Indeed, most of the persecutions which have arisen in Spain against Jews, Moors, and Protestants, sprang from motives with which fanaticism and bigotry, of which it is true the Spaniards have their full share, had very little connection. Religion was assumed as a mask to conceal the vilest and most detestable motives which ever yet led to the commission of crying injustice; the Jews were doomed to persecution and destruction on two accounts,—their great riches, and their high superiority over the Spaniards in learning and intellect. Avarice has always been the dominant passion in Spanish minds, their rage for money being only to be compared to the wild hunger of wolves for horse-flesh in the time of winter: next to avarice, envy of superior talent and accomplishment is the prevailing passion. These two detestable feelings united, proved the ruin of the Jews in Spain, who were, for a long time, an eyesore, both to the clergy and laity, for their great riches and learning. Much the same causes insured the expulsion of the Moriscos, who were abhorred for their superior industry, which the Spaniards would not imitate; whilst the reformation was kept down by the gaunt arm of the Inquisition, lest the property of the church should pass into other and more deserving hands.
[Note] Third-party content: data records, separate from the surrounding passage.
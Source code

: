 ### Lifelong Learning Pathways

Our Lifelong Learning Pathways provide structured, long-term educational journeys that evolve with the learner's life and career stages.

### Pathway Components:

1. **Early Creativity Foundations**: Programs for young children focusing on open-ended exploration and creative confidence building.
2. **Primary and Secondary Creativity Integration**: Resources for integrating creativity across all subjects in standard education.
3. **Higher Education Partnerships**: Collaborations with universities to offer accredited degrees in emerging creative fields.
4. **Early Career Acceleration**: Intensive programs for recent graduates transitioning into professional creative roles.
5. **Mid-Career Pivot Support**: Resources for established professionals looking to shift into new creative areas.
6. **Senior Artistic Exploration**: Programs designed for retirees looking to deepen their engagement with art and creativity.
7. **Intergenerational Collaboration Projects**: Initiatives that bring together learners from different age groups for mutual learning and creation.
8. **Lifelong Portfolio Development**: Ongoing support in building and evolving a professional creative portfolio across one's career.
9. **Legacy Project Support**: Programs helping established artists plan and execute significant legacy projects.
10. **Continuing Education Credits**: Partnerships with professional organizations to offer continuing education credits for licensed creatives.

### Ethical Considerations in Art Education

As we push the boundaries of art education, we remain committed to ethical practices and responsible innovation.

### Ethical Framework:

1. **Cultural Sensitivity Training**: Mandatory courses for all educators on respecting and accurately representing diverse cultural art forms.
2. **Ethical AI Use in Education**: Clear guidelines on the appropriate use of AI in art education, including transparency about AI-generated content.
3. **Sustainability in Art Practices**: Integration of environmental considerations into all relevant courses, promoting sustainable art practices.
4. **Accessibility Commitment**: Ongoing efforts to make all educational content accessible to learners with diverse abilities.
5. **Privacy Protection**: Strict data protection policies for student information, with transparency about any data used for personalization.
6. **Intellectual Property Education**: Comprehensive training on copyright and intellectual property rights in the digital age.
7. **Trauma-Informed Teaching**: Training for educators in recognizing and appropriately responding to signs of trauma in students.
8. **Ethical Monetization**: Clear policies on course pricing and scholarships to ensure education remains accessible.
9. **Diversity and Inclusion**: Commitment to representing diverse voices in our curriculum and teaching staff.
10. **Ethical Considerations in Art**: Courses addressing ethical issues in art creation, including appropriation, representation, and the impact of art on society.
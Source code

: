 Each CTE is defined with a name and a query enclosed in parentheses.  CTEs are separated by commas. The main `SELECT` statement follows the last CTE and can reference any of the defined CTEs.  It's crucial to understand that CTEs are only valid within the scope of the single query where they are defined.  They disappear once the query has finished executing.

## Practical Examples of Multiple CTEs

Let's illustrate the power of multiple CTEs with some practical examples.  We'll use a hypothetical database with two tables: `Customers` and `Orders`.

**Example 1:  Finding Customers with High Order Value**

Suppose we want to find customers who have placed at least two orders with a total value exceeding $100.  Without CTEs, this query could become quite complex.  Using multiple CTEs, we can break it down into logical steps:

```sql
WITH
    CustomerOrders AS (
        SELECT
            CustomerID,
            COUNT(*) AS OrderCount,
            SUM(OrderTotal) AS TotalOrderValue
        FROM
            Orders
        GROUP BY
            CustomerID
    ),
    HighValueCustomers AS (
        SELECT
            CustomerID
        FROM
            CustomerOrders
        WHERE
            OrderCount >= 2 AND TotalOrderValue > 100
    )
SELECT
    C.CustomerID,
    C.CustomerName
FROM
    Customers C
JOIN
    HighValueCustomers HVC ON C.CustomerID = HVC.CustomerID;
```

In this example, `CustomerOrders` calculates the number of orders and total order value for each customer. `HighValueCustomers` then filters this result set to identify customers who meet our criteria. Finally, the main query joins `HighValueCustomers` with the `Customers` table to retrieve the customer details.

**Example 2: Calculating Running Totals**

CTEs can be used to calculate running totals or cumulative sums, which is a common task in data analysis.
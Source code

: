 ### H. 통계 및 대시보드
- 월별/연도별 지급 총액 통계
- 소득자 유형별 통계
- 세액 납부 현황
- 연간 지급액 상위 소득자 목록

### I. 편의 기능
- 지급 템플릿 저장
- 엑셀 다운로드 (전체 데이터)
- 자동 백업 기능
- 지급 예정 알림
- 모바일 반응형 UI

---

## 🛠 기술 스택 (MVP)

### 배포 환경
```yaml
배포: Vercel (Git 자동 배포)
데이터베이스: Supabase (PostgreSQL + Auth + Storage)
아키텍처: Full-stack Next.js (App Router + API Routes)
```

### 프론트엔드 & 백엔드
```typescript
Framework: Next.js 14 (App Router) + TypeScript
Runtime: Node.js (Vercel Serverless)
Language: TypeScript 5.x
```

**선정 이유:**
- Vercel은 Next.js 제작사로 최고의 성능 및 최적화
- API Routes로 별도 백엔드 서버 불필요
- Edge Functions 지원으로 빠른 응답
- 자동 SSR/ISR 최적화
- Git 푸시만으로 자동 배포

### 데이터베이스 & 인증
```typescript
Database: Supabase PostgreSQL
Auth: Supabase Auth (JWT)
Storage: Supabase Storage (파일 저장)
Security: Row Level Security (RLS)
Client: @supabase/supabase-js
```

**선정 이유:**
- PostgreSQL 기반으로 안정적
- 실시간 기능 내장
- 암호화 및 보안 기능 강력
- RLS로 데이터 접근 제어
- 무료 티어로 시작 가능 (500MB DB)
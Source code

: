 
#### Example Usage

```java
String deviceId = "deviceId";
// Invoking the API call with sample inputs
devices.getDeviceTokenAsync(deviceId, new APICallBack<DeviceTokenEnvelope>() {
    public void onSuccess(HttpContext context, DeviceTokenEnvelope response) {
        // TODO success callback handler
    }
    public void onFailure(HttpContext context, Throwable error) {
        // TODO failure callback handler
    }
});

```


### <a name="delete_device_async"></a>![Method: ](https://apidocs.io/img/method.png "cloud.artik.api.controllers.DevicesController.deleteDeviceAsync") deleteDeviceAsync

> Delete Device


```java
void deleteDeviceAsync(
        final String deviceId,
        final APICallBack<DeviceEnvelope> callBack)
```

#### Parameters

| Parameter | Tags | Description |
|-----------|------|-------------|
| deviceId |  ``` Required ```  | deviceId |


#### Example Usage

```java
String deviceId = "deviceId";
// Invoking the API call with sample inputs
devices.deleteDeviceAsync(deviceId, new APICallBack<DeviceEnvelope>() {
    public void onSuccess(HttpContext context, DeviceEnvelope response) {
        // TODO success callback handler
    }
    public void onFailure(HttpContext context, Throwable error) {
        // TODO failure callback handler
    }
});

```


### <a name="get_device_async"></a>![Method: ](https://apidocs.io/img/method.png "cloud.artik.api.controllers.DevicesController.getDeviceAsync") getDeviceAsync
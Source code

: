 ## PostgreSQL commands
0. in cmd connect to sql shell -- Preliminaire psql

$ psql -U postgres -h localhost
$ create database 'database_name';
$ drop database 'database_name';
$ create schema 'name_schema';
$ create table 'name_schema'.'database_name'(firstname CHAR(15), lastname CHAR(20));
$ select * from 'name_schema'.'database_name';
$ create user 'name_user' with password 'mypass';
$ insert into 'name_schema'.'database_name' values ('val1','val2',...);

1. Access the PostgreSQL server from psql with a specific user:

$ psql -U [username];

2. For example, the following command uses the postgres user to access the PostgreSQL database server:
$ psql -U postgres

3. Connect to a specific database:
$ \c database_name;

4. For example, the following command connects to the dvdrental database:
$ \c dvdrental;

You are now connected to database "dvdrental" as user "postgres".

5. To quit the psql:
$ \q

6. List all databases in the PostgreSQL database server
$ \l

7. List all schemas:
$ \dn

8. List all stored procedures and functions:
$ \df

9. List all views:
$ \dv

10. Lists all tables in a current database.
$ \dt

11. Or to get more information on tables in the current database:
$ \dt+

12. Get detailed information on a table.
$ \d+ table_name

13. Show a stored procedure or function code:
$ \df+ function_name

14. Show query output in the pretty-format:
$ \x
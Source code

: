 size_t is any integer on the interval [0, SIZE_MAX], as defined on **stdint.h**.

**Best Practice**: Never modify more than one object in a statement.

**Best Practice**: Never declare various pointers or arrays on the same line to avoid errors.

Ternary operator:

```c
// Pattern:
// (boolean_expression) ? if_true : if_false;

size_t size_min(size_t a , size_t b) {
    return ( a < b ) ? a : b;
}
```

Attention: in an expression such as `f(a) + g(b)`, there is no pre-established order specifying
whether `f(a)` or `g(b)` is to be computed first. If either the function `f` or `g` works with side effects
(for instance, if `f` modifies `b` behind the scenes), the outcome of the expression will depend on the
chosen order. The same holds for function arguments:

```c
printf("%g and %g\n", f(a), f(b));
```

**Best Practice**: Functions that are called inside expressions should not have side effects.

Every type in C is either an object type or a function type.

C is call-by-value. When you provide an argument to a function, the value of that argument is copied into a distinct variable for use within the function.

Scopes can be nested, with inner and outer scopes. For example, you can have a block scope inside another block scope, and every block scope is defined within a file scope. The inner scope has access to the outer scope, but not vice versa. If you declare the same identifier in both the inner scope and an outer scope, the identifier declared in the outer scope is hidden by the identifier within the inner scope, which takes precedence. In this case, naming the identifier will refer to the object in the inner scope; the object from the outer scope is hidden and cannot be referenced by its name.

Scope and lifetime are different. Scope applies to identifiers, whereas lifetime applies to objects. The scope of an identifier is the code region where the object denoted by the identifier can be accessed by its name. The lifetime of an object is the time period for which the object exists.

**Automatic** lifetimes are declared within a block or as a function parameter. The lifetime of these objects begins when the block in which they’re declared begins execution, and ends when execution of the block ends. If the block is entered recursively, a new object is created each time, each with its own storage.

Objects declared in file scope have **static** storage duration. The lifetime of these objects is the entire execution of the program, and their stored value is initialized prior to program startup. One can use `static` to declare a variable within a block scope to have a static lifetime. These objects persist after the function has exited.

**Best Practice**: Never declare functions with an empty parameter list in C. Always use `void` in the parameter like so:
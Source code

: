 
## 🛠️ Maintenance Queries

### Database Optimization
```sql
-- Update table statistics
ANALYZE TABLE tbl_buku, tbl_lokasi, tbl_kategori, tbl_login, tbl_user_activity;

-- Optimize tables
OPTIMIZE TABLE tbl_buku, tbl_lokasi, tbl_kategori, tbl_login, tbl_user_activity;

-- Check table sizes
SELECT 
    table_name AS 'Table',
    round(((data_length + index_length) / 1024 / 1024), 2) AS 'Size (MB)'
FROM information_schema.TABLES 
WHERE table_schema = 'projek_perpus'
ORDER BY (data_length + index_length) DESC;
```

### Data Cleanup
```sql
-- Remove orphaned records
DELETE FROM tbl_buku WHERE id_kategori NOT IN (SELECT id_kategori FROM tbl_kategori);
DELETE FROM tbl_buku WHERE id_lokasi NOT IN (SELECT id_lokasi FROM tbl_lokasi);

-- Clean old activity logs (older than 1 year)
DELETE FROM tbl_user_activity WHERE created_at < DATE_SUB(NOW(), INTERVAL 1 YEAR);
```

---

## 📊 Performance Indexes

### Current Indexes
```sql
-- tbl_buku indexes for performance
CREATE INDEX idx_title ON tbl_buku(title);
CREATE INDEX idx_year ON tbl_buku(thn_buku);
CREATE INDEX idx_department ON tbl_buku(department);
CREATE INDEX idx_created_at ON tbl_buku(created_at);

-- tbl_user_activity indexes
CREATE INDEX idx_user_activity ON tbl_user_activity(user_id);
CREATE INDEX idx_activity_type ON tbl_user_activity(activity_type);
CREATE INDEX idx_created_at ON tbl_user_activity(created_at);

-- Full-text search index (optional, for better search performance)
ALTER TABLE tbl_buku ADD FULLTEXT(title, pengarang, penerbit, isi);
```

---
The faggot piles in the squares of Seville and Madrid, which consumed the bodies of the Hebrew, the Morisco, and the Protestant, were lighted by avarice and envy, and those same piles would likewise have consumed the mulatto carcass of the Gitáno, had he been learned and wealthy enough to become obnoxious to the two master passions of the Spaniards.
Of all the Spanish writers who have written concerning the Gitános, the one who appears to have been most scandalised at the want of religion observable amongst them, and their contempt for things sacred, was a certain Doctor Sancho De Moncada.
This worthy, whom we have already had occasion to mention, was Professor of Theology at the University of Toledo, and shortly after the expulsion of the Moriscos had been brought about by the intrigues of the monks and robbers who thronged the court of Philip the Third, he endeavoured to get up a cry against the Gitános similar to that with which for the last half-century Spain had resounded against the unfortunate and oppressed Africans, and to effect this he published a discourse, entitled ‘The Expulsion of the Gitános,’ addressed to Philip the Third, in which he conjures that monarch, for the sake of morality and everything sacred, to complete the good work he had commenced, and to send the Gitános packing after the Moriscos.